A great amount of thought and work goes into identifying risk associations, integrate all the pieces of information, and then confirming these findings, hence a lot of support is required (money + time). Public corporations need to create value for their investors, and so are known to spend a great deal of effort to prove (positive) financial achievements each quarter. Innovation, which to me means not only discovering, but also creating and implementing something new, takes much longer than that and can cost a lot. As often said, “you get what you measure“. Fittingly, in response to my request to define innovation, Ondrej Zaoral offered (on LinkedIn) his favorite definition: “Research and development turns money into knowledge. Innovation turns knowledge into money.”

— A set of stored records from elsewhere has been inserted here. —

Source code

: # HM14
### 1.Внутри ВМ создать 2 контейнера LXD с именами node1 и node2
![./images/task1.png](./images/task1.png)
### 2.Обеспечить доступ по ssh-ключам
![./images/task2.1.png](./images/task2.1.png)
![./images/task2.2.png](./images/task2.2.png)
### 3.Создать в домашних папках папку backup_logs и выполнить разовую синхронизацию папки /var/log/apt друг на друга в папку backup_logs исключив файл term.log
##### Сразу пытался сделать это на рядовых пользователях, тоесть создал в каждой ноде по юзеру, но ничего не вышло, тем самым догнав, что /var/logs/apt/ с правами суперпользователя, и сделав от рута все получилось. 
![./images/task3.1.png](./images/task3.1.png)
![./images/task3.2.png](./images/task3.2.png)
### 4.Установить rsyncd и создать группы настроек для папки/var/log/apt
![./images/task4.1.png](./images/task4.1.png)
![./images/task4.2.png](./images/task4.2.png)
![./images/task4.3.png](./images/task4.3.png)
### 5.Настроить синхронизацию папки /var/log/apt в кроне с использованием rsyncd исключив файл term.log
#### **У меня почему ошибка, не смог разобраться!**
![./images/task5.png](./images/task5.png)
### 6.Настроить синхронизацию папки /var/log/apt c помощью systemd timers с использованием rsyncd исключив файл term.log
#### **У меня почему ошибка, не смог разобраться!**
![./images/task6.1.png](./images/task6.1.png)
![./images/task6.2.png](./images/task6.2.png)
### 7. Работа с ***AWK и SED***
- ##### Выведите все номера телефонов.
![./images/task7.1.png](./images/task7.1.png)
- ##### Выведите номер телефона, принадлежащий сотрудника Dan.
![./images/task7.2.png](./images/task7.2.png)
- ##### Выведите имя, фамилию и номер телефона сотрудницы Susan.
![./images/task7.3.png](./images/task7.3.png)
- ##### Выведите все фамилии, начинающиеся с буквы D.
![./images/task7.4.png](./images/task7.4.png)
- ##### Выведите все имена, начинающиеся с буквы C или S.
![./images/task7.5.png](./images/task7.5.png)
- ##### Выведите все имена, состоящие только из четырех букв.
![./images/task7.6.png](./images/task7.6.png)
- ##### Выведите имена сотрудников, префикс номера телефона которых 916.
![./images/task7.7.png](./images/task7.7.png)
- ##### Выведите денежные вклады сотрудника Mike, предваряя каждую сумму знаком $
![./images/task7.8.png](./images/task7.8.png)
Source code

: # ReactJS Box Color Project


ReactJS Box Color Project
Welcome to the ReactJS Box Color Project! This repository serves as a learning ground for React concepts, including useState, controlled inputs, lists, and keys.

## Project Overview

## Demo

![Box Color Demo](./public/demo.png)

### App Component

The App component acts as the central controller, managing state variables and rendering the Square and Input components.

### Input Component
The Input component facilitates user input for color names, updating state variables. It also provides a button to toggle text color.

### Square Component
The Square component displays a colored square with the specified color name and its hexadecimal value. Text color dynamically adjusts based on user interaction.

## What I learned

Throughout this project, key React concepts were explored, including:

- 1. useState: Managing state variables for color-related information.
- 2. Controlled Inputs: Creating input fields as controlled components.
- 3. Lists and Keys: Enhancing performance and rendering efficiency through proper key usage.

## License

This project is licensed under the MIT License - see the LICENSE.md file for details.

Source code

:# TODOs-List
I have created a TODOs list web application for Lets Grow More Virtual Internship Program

Furthermore, due to very good reasons, new products designed for human health have to pass through additional rigorous hoops. Consider the time it currently takes from the discovery to the launching of a pharmaceutical product, which was widely reported to be in average 10 years and was calculated to cost in the realm of a billion dollars. Consider also that most of these products are not revolutionary, many represent improvements of previous versions. The pharmaceutical companies were the most likely to survive such a formidable journey, but their money is drying up as most are losing patent protection for their big selling drugs and fewer new products are approved. New business models are clearly needed. A major question is: who is willing and able to pay (and wait) for real medical innovation? Maybe the investors? The government? Anyone out there?!?